◆ TO DO: Only the lines with "procrastination" in them need to be copied from the listing.

□ □ □ □ □

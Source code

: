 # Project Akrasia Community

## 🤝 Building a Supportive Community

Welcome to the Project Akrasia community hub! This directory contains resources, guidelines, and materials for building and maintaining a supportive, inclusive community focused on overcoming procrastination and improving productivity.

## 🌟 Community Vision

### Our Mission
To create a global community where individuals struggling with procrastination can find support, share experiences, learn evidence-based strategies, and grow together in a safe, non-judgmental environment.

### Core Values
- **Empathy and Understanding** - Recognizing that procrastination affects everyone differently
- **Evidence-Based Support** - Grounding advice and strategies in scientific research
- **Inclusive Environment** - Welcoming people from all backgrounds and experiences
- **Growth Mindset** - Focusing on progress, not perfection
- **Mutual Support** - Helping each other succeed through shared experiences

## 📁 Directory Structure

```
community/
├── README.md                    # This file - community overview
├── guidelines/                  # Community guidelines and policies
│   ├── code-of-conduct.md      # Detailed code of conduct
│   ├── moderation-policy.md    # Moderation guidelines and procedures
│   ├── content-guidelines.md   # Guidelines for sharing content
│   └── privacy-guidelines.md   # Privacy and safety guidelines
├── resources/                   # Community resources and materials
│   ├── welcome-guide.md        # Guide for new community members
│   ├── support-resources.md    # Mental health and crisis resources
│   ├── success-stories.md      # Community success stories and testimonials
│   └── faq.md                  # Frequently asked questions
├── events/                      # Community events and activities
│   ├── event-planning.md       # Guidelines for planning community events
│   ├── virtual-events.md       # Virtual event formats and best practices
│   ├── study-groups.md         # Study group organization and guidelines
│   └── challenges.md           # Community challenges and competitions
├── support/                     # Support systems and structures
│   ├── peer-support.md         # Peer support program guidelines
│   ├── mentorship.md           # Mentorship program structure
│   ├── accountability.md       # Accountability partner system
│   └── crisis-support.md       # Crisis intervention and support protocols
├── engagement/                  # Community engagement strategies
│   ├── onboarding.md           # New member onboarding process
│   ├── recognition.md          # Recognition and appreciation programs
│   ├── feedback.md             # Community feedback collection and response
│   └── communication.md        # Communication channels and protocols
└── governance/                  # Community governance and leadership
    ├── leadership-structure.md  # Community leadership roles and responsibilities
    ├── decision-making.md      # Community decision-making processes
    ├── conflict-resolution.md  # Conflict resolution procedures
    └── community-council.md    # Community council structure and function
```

□ □ □ □ □

◆ RESPONSE:
Welcome to the Project Akrasia community hub! This directory contains resources, guidelines, and materials for building and maintaining a supportive, inclusive community focused on overcoming procrastination and improving productivity.
To create a global community where individuals struggling with procrastination can find support, share experiences, learn evidence-based strategies, and grow together in a safe, non-judgmental environment.
- **Empathy and Understanding** - Recognizing that procrastination affects everyone differently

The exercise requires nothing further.